The U.S. Embassy in Manila said on Sunday that Duterte’s pardon meant that Pemberton no longer had any legal obligations in the Philippines.
“All legal proceedings in the case took place under Philippine jurisdiction and law,” the embassy said in a statement. “Lance Cpl. Pemberton fulfilled his sentence as ordered by Philippine courts and he departed the Philippines on Sept. 13.”
Duterte’s pardon sparked outrage in the Philippines with many saying it showed how a bilateral military pact, the Visiting Forces Agreement (VFA), unduly favored the U.S. Opposition leaders and activists were upset about what they said was preferential treatment for an American soldier in a former U.S. colony.
Philippine Justice Secretary Menardo Guevarra said in a statement on Sunday that the case again raises questions about the VFA.
“Though attended with intense conflict, it has provided valuable insights and lessons to ponder regarding the future of the Visiting Forces Agreement, the administration of criminal justice, and the exercise of the president's constitutional powers,” Guevarra said.
The presidential pardon of Pemberton surprised many, because since coming to power, Duterte has been trying to distance himself from the U.S. and move closer to Washington’s rivals, China and Russia. In January, Duterte threatened to terminate the VFA with Washington but put that plan on hold in June.
Duterte last week sought to explain his decision to pardon Pemberton.
“I am not favoring anybody – neither Pemberton, nor the family” of the victim, Duterte said. “But you know if there is a time where you are called upon to be fair, be fair.”
He said that he told Guevarra, who filed one of the appeals against Pemberton’s early release, “You have not treated Pemberton fairly, so I will release him. Pardon.
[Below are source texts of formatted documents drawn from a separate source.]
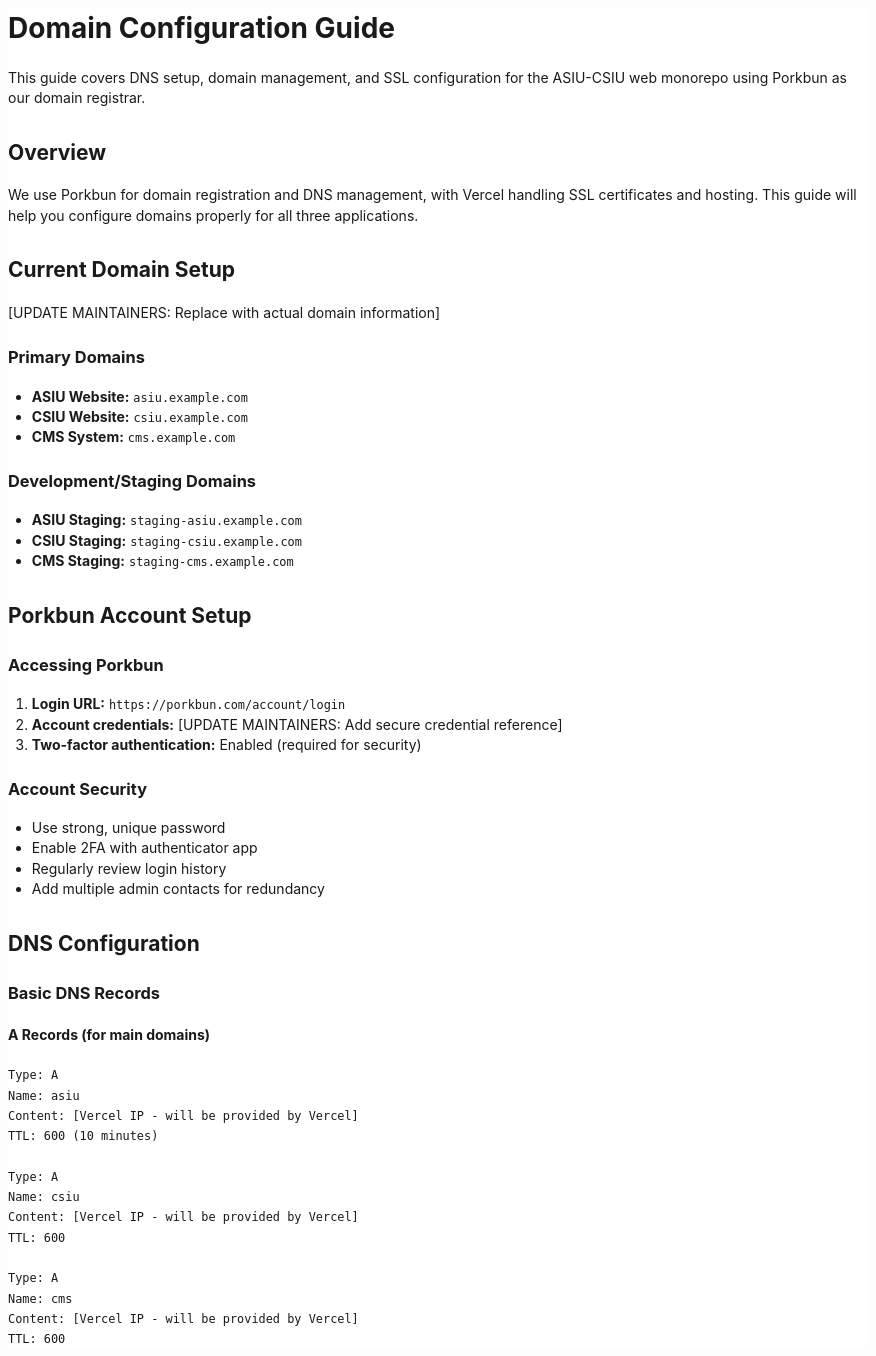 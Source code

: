 # Domain Configuration Guide

This guide covers DNS setup, domain management, and SSL configuration for the ASIU-CSIU web monorepo using Porkbun as our domain registrar.

## Overview

We use Porkbun for domain registration and DNS management, with Vercel handling SSL certificates and hosting. This guide will help you configure domains properly for all three applications.

## Current Domain Setup

[UPDATE MAINTAINERS: Replace with actual domain information]

### Primary Domains
- **ASIU Website:** `asiu.example.com`
- **CSIU Website:** `csiu.example.com`
- **CMS System:** `cms.example.com`

### Development/Staging Domains
- **ASIU Staging:** `staging-asiu.example.com`
- **CSIU Staging:** `staging-csiu.example.com`
- **CMS Staging:** `staging-cms.example.com`

## Porkbun Account Setup

### Accessing Porkbun
1. **Login URL:** `https://porkbun.com/account/login`
2. **Account credentials:** [UPDATE MAINTAINERS: Add secure credential reference]
3. **Two-factor authentication:** Enabled (required for security)

### Account Security
- Use strong, unique password
- Enable 2FA with authenticator app
- Regularly review login history
- Add multiple admin contacts for redundancy

## DNS Configuration

### Basic DNS Records

#### A Records (for main domains)
```
Type: A
Name: asiu
Content: [Vercel IP - will be provided by Vercel]
TTL: 600 (10 minutes)

Type: A  
Name: csiu
Content: [Vercel IP - will be provided by Vercel]
TTL: 600

Type: A
Name: cms
Content: [Vercel IP - will be provided by Vercel]  
TTL: 600
```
Nobody can question that.”
Earlier this month, a Philippine court ruled that Pemberton be released after completing six years of his 10-year sentence due to good conduct.
In 2014, Pemberton, who was then 19, was in the Philippines as part of a U.S. contingent conducting military exercises.
He met Laude at a nightclub in Olongapo city, in Central Luzon. The two went to a motel where she later was found dead with her head pushed into a toilet, according to court records. Pemberton was seen leaving the motel.
Pemberton’s lawyer, Rowena Garcia-Flores, said on Sunday that her client "extends his most sincere sympathy for the pain he caused" the family of his victim.
"In the years he spent in confinement, he spent much time contemplating the many errors in his ways regarding the night of October 11, 2014. He wishes he had the words to express the depth of his sorrow and regret," Garcia-Flores said.
Virginia Suarez, lawyer for the Laude family, said on Sunday that the family feels betrayed by Duterte’s pardon of Pemberton.
"Even though they have accepted that Pemberton is now leaving and is now free, they still feel very frustrated, they still feel betrayed [by the government],” Suarez said.
Last week, rights and LGBTQ groups took to the streets to protest the presidential pardon.
It “is open season for discrimination and violence against transgender people and [shows] that American soldiers will continue to get away with murder on Philippine soil,” said a “unity statement” issued by various LGBTQI groups.
Jeoffrey Maitem in Cotabato, Philippines contributed to this report.